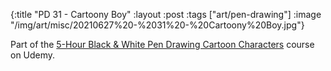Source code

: {:title "PD 31 - Cartoony Boy"
 :layout :post
 :tags ["art/pen-drawing"]
 :image "/img/art/misc/20210627%20-%2031%20-%20Cartoony%20Boy.jpg"}

Part of the [5-Hour Black & White Pen Drawing Cartoon Characters][5HBWPDCC]
course on Udemy.

[5HBWPDCC]: https://www.udemy.com/course/5-hour-black-and-white-pen-drawing-cartoon-characters/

:::

Action item
Figure out the number of lines above in which the string "course" appears. Only the number should be given.

Exercise response
2